**Work required**: Both the line with "Use this with" and the line with "docker run --rm -t" in the records below must appear in the output, along with every line between them, exactly and with nothing added.

**Provided information**:
================

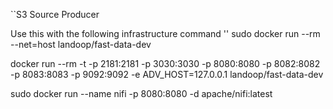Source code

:``S3 Source Producer

Use this with the following infrastructure command
''
sudo docker run --rm --net=host landoop/fast-data-dev

docker run --rm -t -p 2181:2181 -p 3030:3030 -p 8080:8080 -p 8082:8082 -p 8083:8083 -p 9092:9092 -e ADV_HOST=127.0.0.1 landoop/fast-data-dev


sudo docker run --name nifi -p 8080:8080 -d apache/nifi:latest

================

**Response to the task**:
Use this with the following infrastructure command
''
sudo docker run --rm --net=host landoop/fast-data-dev

docker run --rm -t -p 2181:2181 -p 3030:3030 -p 8080:8080 -p 8082:8082 -p 8083:8083 -p 9092:9092 -e ADV_HOST=127.0.0.1 landoop/fast-data-dev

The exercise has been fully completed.